* Exercise directions *
Show each line of the listing in which the word "http" occurs.

* The records *

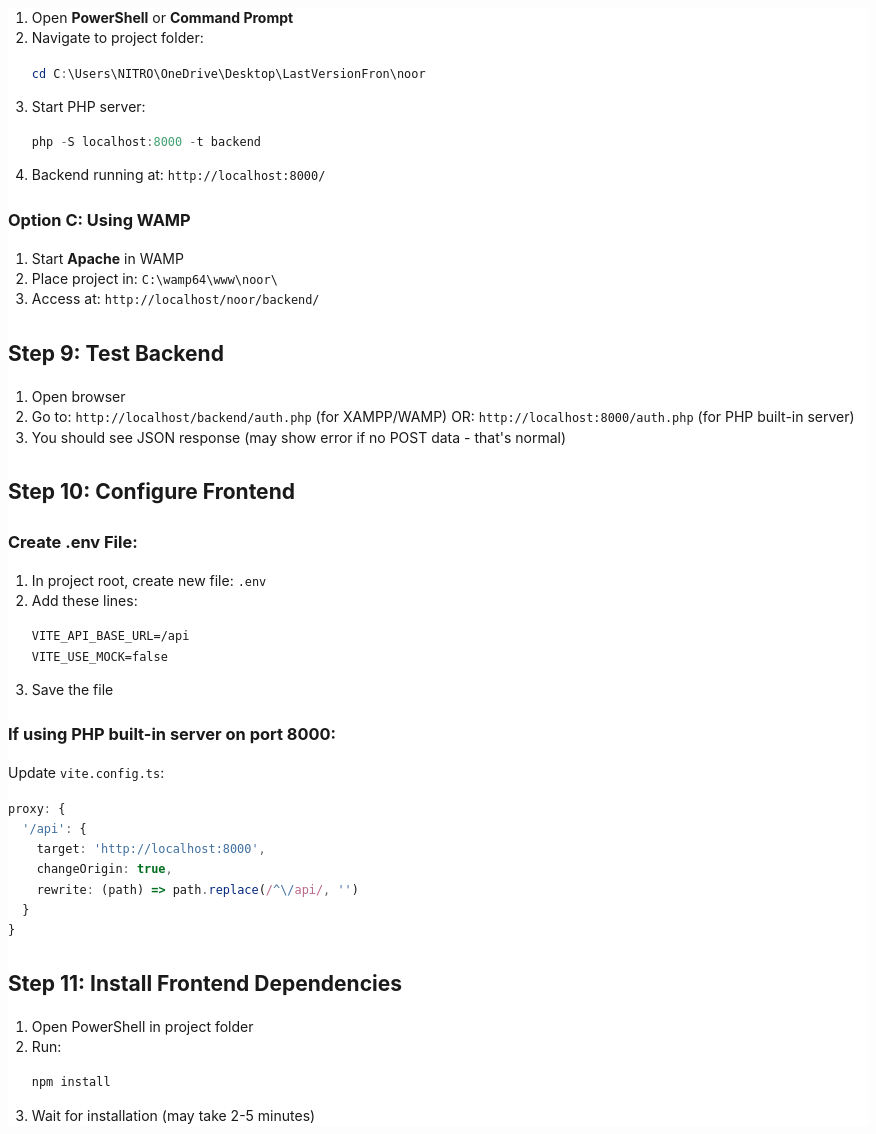 1. Open **PowerShell** or **Command Prompt**
2. Navigate to project folder:
   ```powershell
   cd C:\Users\NITRO\OneDrive\Desktop\LastVersionFron\noor
   ```
3. Start PHP server:
   ```powershell
   php -S localhost:8000 -t backend
   ```
4. Backend running at: `http://localhost:8000/`

### Option C: Using WAMP

1. Start **Apache** in WAMP
2. Place project in: `C:\wamp64\www\noor\`
3. Access at: `http://localhost/noor/backend/`

## Step 9: Test Backend

1. Open browser
2. Go to: `http://localhost/backend/auth.php` (for XAMPP/WAMP)
   OR: `http://localhost:8000/auth.php` (for PHP built-in server)
3. You should see JSON response (may show error if no POST data - that's normal)

## Step 10: Configure Frontend

### Create .env File:

1. In project root, create new file: `.env`
2. Add these lines:
   ```env
   VITE_API_BASE_URL=/api
   VITE_USE_MOCK=false
   ```
3. Save the file

### If using PHP built-in server on port 8000:

Update `vite.config.ts`:
```typescript
proxy: {
  '/api': {
    target: 'http://localhost:8000',
    changeOrigin: true,
    rewrite: (path) => path.replace(/^\/api/, '')
  }
}
```

## Step 11: Install Frontend Dependencies

1. Open PowerShell in project folder
2. Run:
   ```powershell
   npm install
   ```
3. Wait for installation (may take 2-5 minutes)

* Task response *
4. Backend running at: `http://localhost:8000/`
3. Access at: `http://localhost/noor/backend/`
2. Go to: `http://localhost/backend/auth.php` (for XAMPP/WAMP)
   OR: `http://localhost:8000/auth.php` (for PHP built-in server)
    target: 'http://localhost:8000',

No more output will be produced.